Modul yang dikembangkan oleh peneliti diharapkan dapat membantu guru dalam menyampaikan materi dengan lebih kreatif. Selain materi pembelajaran dapat tersampaiakan sesuai tujuan, proses pembelajaran juga dapat terlaksana secara menarik dengan melakukan kegiatan berupa permainan anak tradisonal yang termuat dalam modul.

3. Bagi Siswa

Modul yang dikembangkan diharapkan dapat meningkatkan pemahaman siswa terhadap materi pembelajaran yang akan dicapai, dan proses pembelajaran terlaksana secara menarik dengan melakukan permainan tradisonal anak. Selain itu, siswa memperoleh pengalaman baru dalam belajar dengan permainan tradisional anak.

4. Bagi Sekolah

Pengembangan modul pembelajaran ini diharapkan dapat menambah media ajar yang menarik untuk proses belajar-mengajar, sekaligus pengembangan

8

modul ini dapat menjadi koleksi perpustakaan sekolah sebagai bahan literasi yang menarik bagi guru khususnya guru kelas I SD.

5. Bagi Prodi PGSD

Penelitian pengembangan modul ini dapat menjadi tambahan pustaka untuk prodi PGSD Universitas Sanata Dharma berupa modul permainan tradisonal anak untuk kelas I SD.

6. Bagi Peneliti

Pengembangan modul ini membantu peneliti dalam menambah wawasan tertutama dalam pembelajaran tematik dan pemanfaatan kegiatan permainan tradisonal anak yang dapat digunakan dalam proses penyampaian materi pembelajaran. Untuk itu, peneliti berharap dengan pengembangan modul pembelajaran menggunakan permainan tradisonal anak dapat membantu guru dalam menyampaikan materi pembelajaran dan siswa mampu memahami materi yang disampaikan.

E. Spesifikasi Produk

1. Pengembangan modul pembelajaran menggunakan permainan tradisional anak yang dihasilkan menyampaikan materi pembelajaran tematik.
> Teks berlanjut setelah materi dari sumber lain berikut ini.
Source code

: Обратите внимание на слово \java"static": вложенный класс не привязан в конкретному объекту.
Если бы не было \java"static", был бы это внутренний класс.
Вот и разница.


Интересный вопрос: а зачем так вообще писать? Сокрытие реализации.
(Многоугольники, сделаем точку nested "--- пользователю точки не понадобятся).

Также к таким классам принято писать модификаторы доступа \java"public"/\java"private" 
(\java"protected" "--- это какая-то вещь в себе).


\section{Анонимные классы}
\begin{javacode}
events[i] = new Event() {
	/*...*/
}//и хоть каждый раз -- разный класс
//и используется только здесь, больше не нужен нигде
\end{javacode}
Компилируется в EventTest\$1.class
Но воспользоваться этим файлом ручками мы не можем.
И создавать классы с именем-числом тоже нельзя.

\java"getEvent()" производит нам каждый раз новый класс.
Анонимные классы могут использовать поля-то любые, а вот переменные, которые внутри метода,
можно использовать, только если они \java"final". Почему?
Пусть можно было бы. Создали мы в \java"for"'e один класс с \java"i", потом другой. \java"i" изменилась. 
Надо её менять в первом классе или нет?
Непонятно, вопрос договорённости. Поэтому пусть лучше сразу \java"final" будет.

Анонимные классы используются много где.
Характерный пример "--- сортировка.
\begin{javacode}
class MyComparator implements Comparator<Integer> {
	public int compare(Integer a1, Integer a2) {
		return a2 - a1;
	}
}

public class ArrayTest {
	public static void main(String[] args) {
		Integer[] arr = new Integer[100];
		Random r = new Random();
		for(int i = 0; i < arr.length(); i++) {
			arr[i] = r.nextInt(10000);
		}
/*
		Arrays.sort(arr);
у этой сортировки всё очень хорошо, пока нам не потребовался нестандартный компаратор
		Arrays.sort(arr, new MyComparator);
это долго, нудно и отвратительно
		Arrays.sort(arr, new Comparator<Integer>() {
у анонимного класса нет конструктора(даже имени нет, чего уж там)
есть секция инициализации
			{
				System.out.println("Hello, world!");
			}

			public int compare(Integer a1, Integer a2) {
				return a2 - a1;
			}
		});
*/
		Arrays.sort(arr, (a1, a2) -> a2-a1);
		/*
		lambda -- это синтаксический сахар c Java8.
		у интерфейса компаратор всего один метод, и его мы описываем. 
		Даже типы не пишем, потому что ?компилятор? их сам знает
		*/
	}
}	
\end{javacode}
2. Isi modul yang dihasilkan sesuai dengan materi pembelajaran yang termuat pada kelas I tema 4 subrema 3 pembelajaran 1 sampai 6.

3. Pengembangan modul pembelajaran menggunakan permainan tradisional anak yang dihasilkan dilengkapi dengan ilustrasi yang menarik sesuai dengan permainan tradisional anak.

9

4. Modul permainan tradisional anak mengadung komponen cover, kata pengantar, daftar isi, isi modul , daftar pustaka, dan biografi penulis.

F. Definisi Operasional

1. Modul pembelajaran merupakan bahan ajar yang dibuat secara menarik dan disusun secara sistematis sebagai sarana belajar-mengajar.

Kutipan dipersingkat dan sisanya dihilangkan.